Distant
An international breakthrough for Turkish writer-director Nuri Bilge Ceylan, DISTANT (UZAK) is a somber, hauntingly beautiful portrait of two lost souls struggling to connect in snowy Istanbul. Unemployed factory worker Yusuf (Mehmet Emin Toprak) leaves his village to seek opportunity in the big city, where he stays with his intellectual photographer cousin Mahmut (Muzaffer Özdemir). Both men are dissatisfied, for reasons only hinted at through brooding silences and lyrical long shots. Ceylan’s semi-autobiographical art-house drama won the Grand Prix in Cannes, alongside a posthumous Best Actor award (shared with his co-star) for 28-year-old Toprak, who died in a car accident soon after filming ended.
Muzaffer Özdemir, Mehmet Emin Toprak, Zuhal Gencer
- Notes From Andrew HaighI wish I could have made this film.

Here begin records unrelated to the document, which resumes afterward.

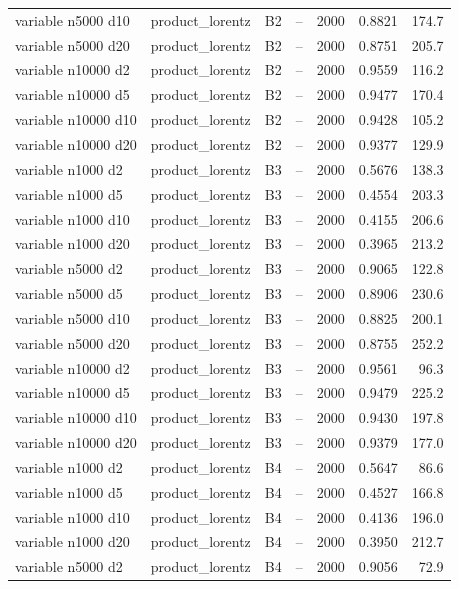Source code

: \begin{longtable}{llllrrr}
variable n5000 d10 & product\_lorentz & B2 & -- & 2000 & 0.8821 & 174.7 \\
variable n5000 d20 & product\_lorentz & B2 & -- & 2000 & 0.8751 & 205.7 \\
variable n10000 d2 & product\_lorentz & B2 & -- & 2000 & 0.9559 & 116.2 \\
variable n10000 d5 & product\_lorentz & B2 & -- & 2000 & 0.9477 & 170.4 \\
variable n10000 d10 & product\_lorentz & B2 & -- & 2000 & 0.9428 & 105.2 \\
variable n10000 d20 & product\_lorentz & B2 & -- & 2000 & 0.9377 & 129.9 \\
variable n1000 d2 & product\_lorentz & B3 & -- & 2000 & 0.5676 & 138.3 \\
variable n1000 d5 & product\_lorentz & B3 & -- & 2000 & 0.4554 & 203.3 \\
variable n1000 d10 & product\_lorentz & B3 & -- & 2000 & 0.4155 & 206.6 \\
variable n1000 d20 & product\_lorentz & B3 & -- & 2000 & 0.3965 & 213.2 \\
variable n5000 d2 & product\_lorentz & B3 & -- & 2000 & 0.9065 & 122.8 \\
variable n5000 d5 & product\_lorentz & B3 & -- & 2000 & 0.8906 & 230.6 \\
variable n5000 d10 & product\_lorentz & B3 & -- & 2000 & 0.8825 & 200.1 \\
variable n5000 d20 & product\_lorentz & B3 & -- & 2000 & 0.8755 & 252.2 \\
variable n10000 d2 & product\_lorentz & B3 & -- & 2000 & 0.9561 & 96.3 \\
variable n10000 d5 & product\_lorentz & B3 & -- & 2000 & 0.9479 & 225.2 \\
variable n10000 d10 & product\_lorentz & B3 & -- & 2000 & 0.9430 & 197.8 \\
variable n10000 d20 & product\_lorentz & B3 & -- & 2000 & 0.9379 & 177.0 \\
variable n1000 d2 & product\_lorentz & B4 & -- & 2000 & 0.5647 & 86.6 \\
variable n1000 d5 & product\_lorentz & B4 & -- & 2000 & 0.4527 & 166.8 \\
variable n1000 d10 & product\_lorentz & B4 & -- & 2000 & 0.4136 & 196.0 \\
variable n1000 d20 & product\_lorentz & B4 & -- & 2000 & 0.3950 & 212.7 \\
variable n5000 d2 & product\_lorentz & B4 & -- & 2000 & 0.9056 & 72.9 \\

\end{longtable}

It speaks so acutely to loneliness and the nature of melancholy. How we let it overwhelm us, find comfort almost within it. Over the years I have taken a lot of inspiration from this film, with its careful pacing, the masterful blocking of characters in relationship to the camera, the expressive sound design and the minimal but razor-sharp editing. It is a profoundly serious film yet has a lightness, a humor always rooted in the contractionary nature of the character. And no one shoots snow like Nuri Bilge Ceylan.